Kindergeldanspruch bei dualer Ausbildung

Setzt sich ein Kind nach dem erfolgreichen Abschluss einer in das Grundstudium an einer Hochschule integrierten Berufsausbildung, die für den seit Beginn des Studiums angestrebten Abschluss zum „Bachelor” notwendig ist, sein parallel zur Ausbildung betriebenes Bachelorstudium planmäßig nahtlos fort, ist auch das Studium bis zum „Bachelor” noch Teil der Erstausbildung des Kindes.

BFH Urteil vom 16.06.2015 – XI R 1/14

Sachverhalt:

Die Beteiligten streiten darüber, ob dem Kläger und Revisionskläger (Kläger) für seine am …. August 1990 geborene Tochter A im Streitzeitraum (Januar bis März 2012) noch Kindergeld zusteht, obwohl A bereits im Mai 2011 eine Berufsausbildung zur Fachinformatikerin erfolgreich beendet hat.

Begründung:

Zu Recht ist das FG davon ausgegangen, dass A im Streitzeitraum Januar bis März 2012 als Kind des Klägers nach § 62 Abs. 1, § 63 Abs. 1 Satz 1 Nr. 1 i.V.m. § 32 Abs. 1 Nr. 1, Abs. 4 Satz 1 Nr. 2 Buchst. a EStG zu berücksichtigen ist, weil sie das 18. Lebensjahr, aber noch nicht das 25. Lebensjahr vollendet hatte und für einen Beruf ausgebildet wurde.

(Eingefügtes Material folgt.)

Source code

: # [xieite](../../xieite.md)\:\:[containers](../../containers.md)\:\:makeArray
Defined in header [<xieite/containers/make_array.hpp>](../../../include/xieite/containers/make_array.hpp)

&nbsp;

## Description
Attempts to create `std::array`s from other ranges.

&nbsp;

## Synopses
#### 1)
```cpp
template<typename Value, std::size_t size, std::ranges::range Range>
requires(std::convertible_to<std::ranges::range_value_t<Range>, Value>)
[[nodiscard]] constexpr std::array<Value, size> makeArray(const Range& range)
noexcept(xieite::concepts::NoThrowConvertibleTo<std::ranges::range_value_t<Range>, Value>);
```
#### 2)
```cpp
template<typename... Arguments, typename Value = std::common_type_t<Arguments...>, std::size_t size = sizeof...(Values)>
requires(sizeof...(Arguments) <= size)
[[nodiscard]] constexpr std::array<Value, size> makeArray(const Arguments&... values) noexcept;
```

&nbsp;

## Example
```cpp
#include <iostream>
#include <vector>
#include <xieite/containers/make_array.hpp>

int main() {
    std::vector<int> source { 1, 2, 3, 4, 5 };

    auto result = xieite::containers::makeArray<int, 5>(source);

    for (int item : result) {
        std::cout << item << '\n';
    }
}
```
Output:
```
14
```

Gemäß § 32 Abs. 4 Satz 2 EStG i.d.F. des AmtshilfeRLUmsG, der rückwirkend zum 1. Januar 2012 in Kraft getreten ist und den das FG seinem Urteil zugrunde gelegt hat, wird ein Kind nach Abschluss einer erstmaligen Berufsausbildung oder eines Erststudiums in den Fällen des Satzes 1 Nr. 2 nur berücksichtigt, wenn das Kind keiner Erwerbstätigkeit nachgeht.

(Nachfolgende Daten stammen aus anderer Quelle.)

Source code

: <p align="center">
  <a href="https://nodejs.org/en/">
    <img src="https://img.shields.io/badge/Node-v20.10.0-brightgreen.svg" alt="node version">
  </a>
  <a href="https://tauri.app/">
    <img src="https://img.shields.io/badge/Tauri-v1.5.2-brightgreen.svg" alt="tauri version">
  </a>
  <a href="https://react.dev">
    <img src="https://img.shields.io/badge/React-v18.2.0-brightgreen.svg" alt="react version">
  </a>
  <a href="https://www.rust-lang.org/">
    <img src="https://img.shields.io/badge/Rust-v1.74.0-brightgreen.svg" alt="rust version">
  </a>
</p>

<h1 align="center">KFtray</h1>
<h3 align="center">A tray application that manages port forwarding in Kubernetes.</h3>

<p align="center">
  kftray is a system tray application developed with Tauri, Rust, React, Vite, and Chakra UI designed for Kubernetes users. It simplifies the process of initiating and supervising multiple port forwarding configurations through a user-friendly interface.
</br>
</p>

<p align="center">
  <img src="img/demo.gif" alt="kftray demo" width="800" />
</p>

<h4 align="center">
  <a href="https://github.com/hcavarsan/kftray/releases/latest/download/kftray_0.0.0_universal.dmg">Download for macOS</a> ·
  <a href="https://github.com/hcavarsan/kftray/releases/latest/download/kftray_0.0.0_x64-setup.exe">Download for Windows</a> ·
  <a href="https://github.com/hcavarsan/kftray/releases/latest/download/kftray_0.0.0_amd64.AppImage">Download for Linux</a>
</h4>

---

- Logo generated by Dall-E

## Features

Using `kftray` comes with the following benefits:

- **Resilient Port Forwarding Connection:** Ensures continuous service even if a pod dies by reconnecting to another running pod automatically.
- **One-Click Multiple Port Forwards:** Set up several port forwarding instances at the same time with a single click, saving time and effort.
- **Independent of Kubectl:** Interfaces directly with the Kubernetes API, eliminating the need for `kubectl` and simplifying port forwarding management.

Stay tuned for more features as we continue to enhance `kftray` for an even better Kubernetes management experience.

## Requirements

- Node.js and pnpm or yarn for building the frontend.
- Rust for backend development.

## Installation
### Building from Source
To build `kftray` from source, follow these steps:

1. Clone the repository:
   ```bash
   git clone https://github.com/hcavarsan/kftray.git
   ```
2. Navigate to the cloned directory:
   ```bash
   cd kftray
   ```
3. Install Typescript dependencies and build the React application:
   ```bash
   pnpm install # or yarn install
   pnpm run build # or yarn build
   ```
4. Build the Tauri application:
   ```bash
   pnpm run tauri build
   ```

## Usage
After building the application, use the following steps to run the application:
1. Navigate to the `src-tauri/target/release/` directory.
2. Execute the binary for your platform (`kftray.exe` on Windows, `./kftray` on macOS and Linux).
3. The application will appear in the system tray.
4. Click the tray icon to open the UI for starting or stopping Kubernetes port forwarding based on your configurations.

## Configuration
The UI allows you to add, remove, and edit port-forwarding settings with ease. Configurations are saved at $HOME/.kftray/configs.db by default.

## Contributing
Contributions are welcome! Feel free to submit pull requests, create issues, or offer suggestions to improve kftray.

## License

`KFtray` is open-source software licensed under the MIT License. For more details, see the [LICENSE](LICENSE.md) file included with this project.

Für die Frage, ob bereits der erste (objektiv) berufsqualifizierende Abschluss in einem öffentlich-rechtlich geordneten Ausbildungsgang zum Verbrauch der Erstausbildung führen soll oder ob bei einer mehraktigen Ausbildung auch ein nachfolgender Abschluss Teil der Erstausbildung sein kann, ist nach der systematischen Stellung, dem Zweck der Vorschrift und der Funktion des Familienleistungsausgleichs darauf abzustellen, ob sich der erste Abschluss als integrativer Bestandteil eines einheitlichen Ausbildungsgangs. Auch im Rahmen der durch § 32 Abs. 4 Satz 2 EStG erfolgten Abgrenzung zwischen der steuerrechtlich zu berücksichtigenden Unterhaltsverantwortung der Eltern für „eine” Ausbildung des Kindes und der Verantwortung des Kindes für die eigene Unterhaltssicherung darf bei mehraktigen Ausbildungen das von den Eltern und dem Kind bestimmte Berufsziel nicht außer Betracht gelassen werden.

Ist aufgrund objektiver Beweisanzeichen erkennbar, dass das Kind die für sein angestrebtes Berufsziel erforderliche Ausbildung nicht bereits mit dem ersten erlangten Abschluss beendet hat, kann auch eine weiterführende Ausbildung noch als Teil der Erstausbildung zu qualifizieren sein. Abzustellen ist dabei darauf, ob sich die einzelnen Ausbildungsabschnitte als integrative Teile einer einheitlichen Ausbildung darstellen. Insoweit kommt es vor allem darauf an, ob die Ausbildungsabschnitte in einem engen sachlichen Zusammenhang (z.B. dieselbe Berufssparte, derselbe fachliche Bereich) zueinander stehen und in engem zeitlichen Zusammenhang durchgeführt werden.